Published on: November 23, 2001
All too, often some accident or casualty occurs, a claim is submitted to the Association’s insurance agent for forwarding to the carrier, and a response is received informing the Board and its Manager that this is not covered, or some obtusely worded exclusion applies. Likewise, all too often these letters go on for pages quoting provisions from the policy which, in all candor, even we lawyers are hard pressed to follow. Considering recent trends in court decisions holding Association’s liable not just to third parties, but to unit owners upon ever expanding bases, this presents a particularly troublesome issue. And the problem can be particularly acute where a Unit Owner suffers property damage as a result of some negligence on the part of the Association.
One situation we faced involved a claim of smoke damage. As part of its “winterization” of a predominantly second home, summer condominium complex, the Association “capped” the fireplace flues – that is, they sealed them with plastic, Unfortunately they failed to inform the owners of this and someone came down for a nice winter weekend, lit the fire in the fireplace, layed back on the couch with a fine brandy and a good book, only to have smoke pour back into the unit.
The Association filed a claim under its master casualty policy. However, as in common, it excluded the personal property of the Unit Owner and, as is becoming common, it continued a large deductible. As is equally often common the Unit Owner had no Condominium Owners Policy (an HO-6) and, thus, demanded that the Association pay for the cost of cleaning his expensive living room furniture, drapes, etc.

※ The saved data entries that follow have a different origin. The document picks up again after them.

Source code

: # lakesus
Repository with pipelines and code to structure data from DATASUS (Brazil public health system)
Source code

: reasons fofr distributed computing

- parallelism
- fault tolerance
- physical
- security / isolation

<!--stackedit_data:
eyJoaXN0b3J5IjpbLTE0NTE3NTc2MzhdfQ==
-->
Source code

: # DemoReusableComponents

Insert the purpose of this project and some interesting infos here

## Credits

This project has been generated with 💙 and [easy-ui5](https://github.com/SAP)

The Insurer took the position that since the Unit Owner was a “named insured” under the policy, a claim could not be made under the liability portion of the policy. Rather, the Association could only collect under the casualty loss portion. However, that only covered the Unit and not the Unit Owner’s personal property and was, as mentioned, subject to substantial deductible.

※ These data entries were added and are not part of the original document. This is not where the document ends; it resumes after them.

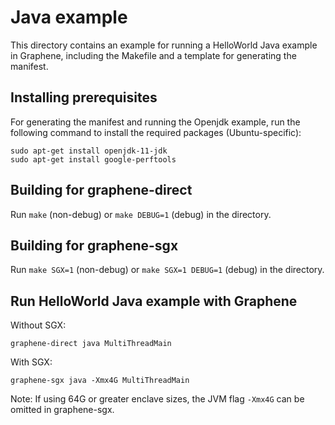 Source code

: # Java example

This directory contains an example for running a HelloWorld Java example in Graphene,
including the Makefile and a template for generating the manifest.

## Installing prerequisites

For generating the manifest and running the Openjdk example, run the
following command to install the required packages (Ubuntu-specific):

    sudo apt-get install openjdk-11-jdk
    sudo apt-get install google-perftools

## Building for graphene-direct

Run `make` (non-debug) or `make DEBUG=1` (debug) in the directory.

## Building for graphene-sgx

Run `make SGX=1` (non-debug) or `make SGX=1 DEBUG=1` (debug) in the directory.

## Run HelloWorld Java example with Graphene

Without SGX:

    graphene-direct java MultiThreadMain

With SGX:

    graphene-sgx java -Xmx4G MultiThreadMain

Note: If using 64G or greater enclave sizes, the JVM flag `-Xmx4G` can be omitted in graphene-sgx.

Fortunately, in that situation we were able to negotiate a resolution with the Insurer. However, another similar situation has arisen with another of our clients and this time the Insurer isn’t flinching yet.
All this points to the need by Boards and their Managers to carefully review insurance proposals. It also, unfortunately really points to the need to bring in qualified, independent insurance advisors to develop “specifications” for the Association’s insurance needs and/or for the Association to have its counsel thoroughly review policies. Many insurance policies, though seeming the same on the surface, are materially different when their terms are peeled back. Facing this problem after a loss is not a pleasant experience. Rather, making the extra effort in obtaining the policies can avoid unpleasant surprises.